The inquiry will particularly consider the opportunities of and barriers to utilising heat on a wider scale, and the social benefits this can provide to local communities, including addressing fuel poverty, providing low-carbon energy, housing opportunities, and attracting jobs and investment.
The forum is accepting written evidence up to 14 February 2020. It will publish a report to be launched in parliament around April 2020.
The research and report compilation will be overseen by Professor Margaret Bates of the University of Northampton.
The inquiry follows on from Policy Connect’s Plastic Packaging Plan report, released earlier this year, which recommended the UK reduce its plastic waste exports to zero.

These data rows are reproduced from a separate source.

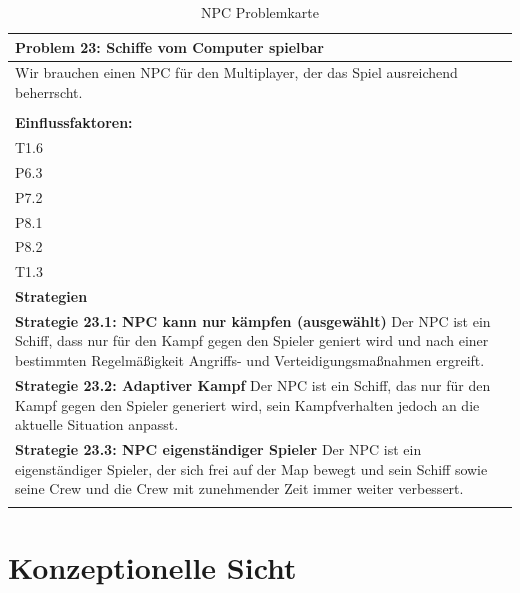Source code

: \documentclass[fontsize=12pt,paper=a4,twoside]{scrartcl}
\begin{document}
\begin{table}[H]
    \centering
    \begin{tabular}{|p{15cm}|}
    \hline
          \textbf{Problem 23: Schiffe vom Computer spielbar}  \\ \hline
	Wir brauchen einen NPC für den Multiplayer, der das Spiel ausreichend beherrscht. \\
         \\ \hline
          \textbf{Einflussfaktoren: } \\
	T1.6 \\
	P6.3 \\
	P7.2 \\
	P8.1 \\
	P8.2 \\
	T1.3 \\
          \hline
          \textbf{Strategien} \\ \hline
            {}          
           \label{strategie:23.1}     
          \textbf{Strategie 23.1: NPC kann nur kämpfen (ausgewählt)} Der NPC ist ein Schiff, dass nur für den Kampf gegen den Spieler geniert wird und nach einer bestimmten Regelmäßigkeit Angriffs- und Verteidigungsmaßnahmen ergreift.  \\        
  {}          
           \label{strategie:23.2}              
          \textbf{Strategie 23.2: Adaptiver Kampf} Der NPC ist ein Schiff, das nur für den Kampf gegen den Spieler generiert wird, sein Kampfverhalten jedoch an die aktuelle Situation anpasst.   \\
	 {}          
           \label{strategie:23.3}     
          \textbf{Strategie 23.3: NPC eigenständiger Spieler} Der NPC ist ein eigenständiger Spieler, der sich frei auf der Map bewegt und sein Schiff sowie seine Crew und die Crew mit zunehmender Zeit immer weiter verbessert. \\ 
	 \\ \hline
    \end{tabular}

    \caption{NPC Problemkarte}
    \label{tab:ProblemKarte23}
\end{table}



\section{Konzeptionelle Sicht} \label{sec:konzeptionell}
\end{document}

Oliver Feaver, research and project coordinator at Policy Connect, said: “If we are to deal with the UK’s residual waste, alongside increased recycling targets and reduced landfill/waste exports, we need to consider the role that EfW can contribute, and how this might fit into the wider ambitions for a circular economy.
“We are hoping this consultation will bring clarity to what the future should look like for residual waste management and help understand what practical steps are required to realise additional benefits of EfW, such as district heating.”